**SOURCE MATERIAL**

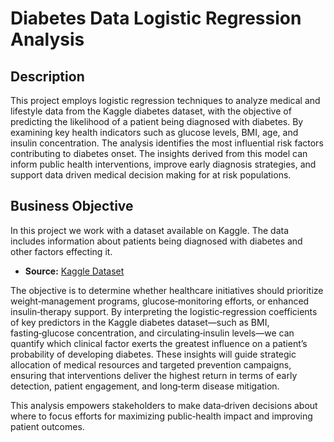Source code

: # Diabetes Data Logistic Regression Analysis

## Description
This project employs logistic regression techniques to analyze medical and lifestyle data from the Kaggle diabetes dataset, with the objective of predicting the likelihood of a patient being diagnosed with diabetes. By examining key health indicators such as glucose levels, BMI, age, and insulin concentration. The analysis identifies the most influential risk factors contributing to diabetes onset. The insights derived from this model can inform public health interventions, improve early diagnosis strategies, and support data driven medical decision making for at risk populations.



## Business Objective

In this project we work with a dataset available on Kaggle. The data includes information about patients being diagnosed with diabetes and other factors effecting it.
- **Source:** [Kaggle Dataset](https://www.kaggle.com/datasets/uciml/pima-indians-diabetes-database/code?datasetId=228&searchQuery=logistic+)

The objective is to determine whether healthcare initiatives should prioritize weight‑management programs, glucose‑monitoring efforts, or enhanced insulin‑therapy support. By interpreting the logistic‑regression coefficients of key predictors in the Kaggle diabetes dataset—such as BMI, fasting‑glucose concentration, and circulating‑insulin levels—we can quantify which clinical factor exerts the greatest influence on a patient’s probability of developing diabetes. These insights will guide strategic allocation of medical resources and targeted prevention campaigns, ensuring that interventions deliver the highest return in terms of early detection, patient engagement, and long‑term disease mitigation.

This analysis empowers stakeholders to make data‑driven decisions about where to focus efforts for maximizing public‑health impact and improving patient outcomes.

==

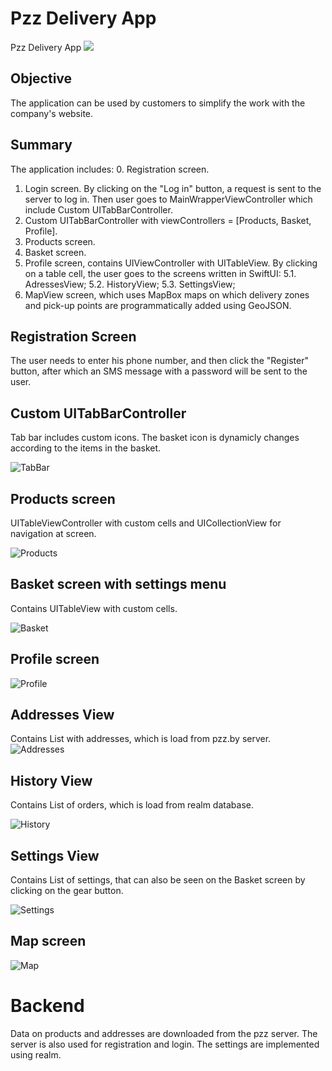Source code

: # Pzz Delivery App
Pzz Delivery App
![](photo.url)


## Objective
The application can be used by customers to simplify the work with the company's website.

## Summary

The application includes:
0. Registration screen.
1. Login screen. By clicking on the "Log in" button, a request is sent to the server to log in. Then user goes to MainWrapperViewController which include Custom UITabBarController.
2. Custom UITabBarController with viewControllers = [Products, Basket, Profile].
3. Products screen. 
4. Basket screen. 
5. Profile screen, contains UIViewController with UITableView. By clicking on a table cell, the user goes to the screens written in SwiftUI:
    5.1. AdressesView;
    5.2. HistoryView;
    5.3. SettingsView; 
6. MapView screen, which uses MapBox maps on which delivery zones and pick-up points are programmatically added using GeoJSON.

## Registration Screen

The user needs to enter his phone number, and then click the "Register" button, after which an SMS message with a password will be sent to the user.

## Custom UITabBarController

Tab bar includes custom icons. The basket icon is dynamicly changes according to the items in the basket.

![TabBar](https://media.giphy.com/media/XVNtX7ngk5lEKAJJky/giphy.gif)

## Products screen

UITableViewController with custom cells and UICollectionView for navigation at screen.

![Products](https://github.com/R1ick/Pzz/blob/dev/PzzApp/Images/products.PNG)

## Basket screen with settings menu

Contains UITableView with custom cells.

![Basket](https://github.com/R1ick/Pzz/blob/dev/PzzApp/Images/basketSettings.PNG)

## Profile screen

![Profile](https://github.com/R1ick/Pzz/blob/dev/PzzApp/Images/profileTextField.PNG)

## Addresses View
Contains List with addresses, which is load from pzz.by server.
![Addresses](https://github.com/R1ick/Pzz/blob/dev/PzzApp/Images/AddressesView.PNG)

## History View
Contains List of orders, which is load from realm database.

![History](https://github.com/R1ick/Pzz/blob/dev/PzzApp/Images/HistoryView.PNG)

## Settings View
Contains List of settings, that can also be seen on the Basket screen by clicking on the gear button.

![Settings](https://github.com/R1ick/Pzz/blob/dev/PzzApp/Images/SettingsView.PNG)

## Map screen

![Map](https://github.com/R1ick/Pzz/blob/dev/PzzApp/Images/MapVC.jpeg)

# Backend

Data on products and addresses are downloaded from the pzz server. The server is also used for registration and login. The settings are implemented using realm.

...

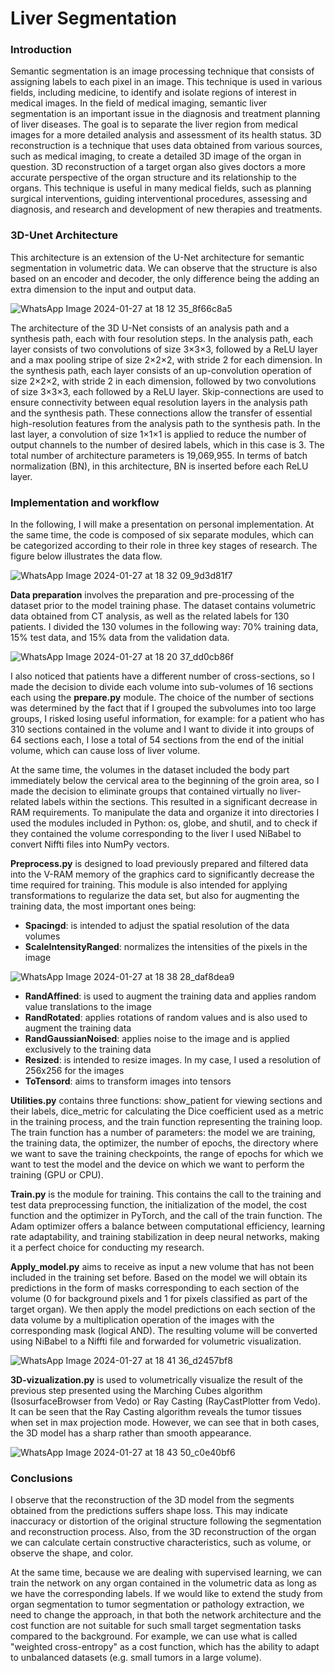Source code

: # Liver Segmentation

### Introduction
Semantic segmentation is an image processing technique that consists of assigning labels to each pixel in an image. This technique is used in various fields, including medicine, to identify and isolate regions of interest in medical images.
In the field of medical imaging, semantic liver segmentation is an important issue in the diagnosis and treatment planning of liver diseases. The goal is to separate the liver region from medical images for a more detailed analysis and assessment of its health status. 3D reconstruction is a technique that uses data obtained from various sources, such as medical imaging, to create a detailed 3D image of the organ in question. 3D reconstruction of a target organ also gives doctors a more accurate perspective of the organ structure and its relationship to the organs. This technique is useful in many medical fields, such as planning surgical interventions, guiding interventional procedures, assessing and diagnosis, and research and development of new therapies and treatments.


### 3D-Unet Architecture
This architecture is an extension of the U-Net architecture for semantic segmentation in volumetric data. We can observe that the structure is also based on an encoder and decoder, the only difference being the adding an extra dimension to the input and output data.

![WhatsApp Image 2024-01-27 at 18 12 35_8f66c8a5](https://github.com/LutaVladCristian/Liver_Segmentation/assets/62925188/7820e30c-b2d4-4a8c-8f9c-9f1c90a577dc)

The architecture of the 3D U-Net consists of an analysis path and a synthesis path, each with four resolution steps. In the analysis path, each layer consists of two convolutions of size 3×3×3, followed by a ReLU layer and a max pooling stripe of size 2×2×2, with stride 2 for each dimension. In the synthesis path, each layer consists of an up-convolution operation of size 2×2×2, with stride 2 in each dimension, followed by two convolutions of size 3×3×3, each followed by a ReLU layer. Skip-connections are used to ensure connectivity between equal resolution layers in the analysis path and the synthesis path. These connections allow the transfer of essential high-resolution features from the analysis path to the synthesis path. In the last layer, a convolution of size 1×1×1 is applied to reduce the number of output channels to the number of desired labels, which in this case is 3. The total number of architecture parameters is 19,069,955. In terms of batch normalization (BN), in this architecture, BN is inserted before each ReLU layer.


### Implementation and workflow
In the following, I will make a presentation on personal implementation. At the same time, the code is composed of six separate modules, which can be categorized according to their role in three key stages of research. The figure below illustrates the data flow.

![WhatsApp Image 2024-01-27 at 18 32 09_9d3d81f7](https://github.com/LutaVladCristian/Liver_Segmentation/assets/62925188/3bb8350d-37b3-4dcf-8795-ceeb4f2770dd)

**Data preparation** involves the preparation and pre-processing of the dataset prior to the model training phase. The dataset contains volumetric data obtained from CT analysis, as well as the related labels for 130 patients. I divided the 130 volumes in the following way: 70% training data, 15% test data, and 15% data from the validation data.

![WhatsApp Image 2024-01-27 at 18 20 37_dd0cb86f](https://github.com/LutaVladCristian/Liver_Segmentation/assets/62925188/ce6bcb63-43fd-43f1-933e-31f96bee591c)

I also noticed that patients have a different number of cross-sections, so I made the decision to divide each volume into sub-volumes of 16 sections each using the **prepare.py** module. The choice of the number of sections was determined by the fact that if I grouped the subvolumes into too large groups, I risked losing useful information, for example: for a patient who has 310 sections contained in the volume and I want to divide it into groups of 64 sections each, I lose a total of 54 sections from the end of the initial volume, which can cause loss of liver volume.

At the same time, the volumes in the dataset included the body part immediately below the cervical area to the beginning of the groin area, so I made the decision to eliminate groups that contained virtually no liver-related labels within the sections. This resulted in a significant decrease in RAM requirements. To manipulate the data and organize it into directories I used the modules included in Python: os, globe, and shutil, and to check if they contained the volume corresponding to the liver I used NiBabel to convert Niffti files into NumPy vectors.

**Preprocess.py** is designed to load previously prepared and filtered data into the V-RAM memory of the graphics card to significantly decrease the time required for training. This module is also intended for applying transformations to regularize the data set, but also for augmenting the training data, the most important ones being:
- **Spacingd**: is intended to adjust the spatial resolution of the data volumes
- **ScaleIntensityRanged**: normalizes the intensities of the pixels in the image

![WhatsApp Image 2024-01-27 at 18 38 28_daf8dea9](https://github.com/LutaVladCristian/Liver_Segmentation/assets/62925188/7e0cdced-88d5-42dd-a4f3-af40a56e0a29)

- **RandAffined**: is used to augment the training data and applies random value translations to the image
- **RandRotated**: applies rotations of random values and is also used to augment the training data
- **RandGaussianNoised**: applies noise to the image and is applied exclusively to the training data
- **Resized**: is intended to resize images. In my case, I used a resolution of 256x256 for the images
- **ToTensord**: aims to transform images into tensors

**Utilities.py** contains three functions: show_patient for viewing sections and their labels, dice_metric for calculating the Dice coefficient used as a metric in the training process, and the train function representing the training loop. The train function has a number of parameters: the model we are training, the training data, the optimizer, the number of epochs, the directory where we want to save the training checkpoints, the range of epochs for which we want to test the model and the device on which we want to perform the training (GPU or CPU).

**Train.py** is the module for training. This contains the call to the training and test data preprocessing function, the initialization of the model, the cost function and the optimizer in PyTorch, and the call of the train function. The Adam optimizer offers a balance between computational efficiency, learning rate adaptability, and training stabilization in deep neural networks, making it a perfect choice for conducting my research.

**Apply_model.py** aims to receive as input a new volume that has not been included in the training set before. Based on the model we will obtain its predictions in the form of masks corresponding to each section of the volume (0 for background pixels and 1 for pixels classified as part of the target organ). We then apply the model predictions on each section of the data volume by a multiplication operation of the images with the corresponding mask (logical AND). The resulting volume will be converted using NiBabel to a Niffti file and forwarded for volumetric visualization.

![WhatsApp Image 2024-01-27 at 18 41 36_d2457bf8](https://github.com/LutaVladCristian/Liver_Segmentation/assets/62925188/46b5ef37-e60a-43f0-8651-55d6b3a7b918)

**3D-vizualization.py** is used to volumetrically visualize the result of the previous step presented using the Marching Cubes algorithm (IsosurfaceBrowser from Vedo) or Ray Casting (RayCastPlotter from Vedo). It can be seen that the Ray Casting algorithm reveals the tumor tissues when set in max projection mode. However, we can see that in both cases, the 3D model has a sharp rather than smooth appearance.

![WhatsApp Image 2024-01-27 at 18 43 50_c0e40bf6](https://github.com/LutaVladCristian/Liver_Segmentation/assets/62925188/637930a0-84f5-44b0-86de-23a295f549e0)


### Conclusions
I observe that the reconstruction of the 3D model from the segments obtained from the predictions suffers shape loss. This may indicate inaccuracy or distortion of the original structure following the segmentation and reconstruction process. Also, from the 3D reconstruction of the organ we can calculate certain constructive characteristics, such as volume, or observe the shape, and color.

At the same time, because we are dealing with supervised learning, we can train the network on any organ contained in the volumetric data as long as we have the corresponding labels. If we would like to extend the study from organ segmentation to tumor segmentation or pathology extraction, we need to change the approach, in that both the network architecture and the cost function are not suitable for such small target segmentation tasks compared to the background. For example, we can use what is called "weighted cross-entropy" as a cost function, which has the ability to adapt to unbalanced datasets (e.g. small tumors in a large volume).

**TASK ITEM**
Set down again, word for word, the stretch of records from the line with "### Conclusions" to the line with "I observe that", both of those lines included.

**RESPONSE TO THIS TASK**
### Conclusions
I observe that the reconstruction of the 3D model from the segments obtained from the predictions suffers shape loss. This may indicate inaccuracy or distortion of the original structure following the segmentation and reconstruction process. Also, from the 3D reconstruction of the organ we can calculate certain constructive characteristics, such as volume, or observe the shape, and color.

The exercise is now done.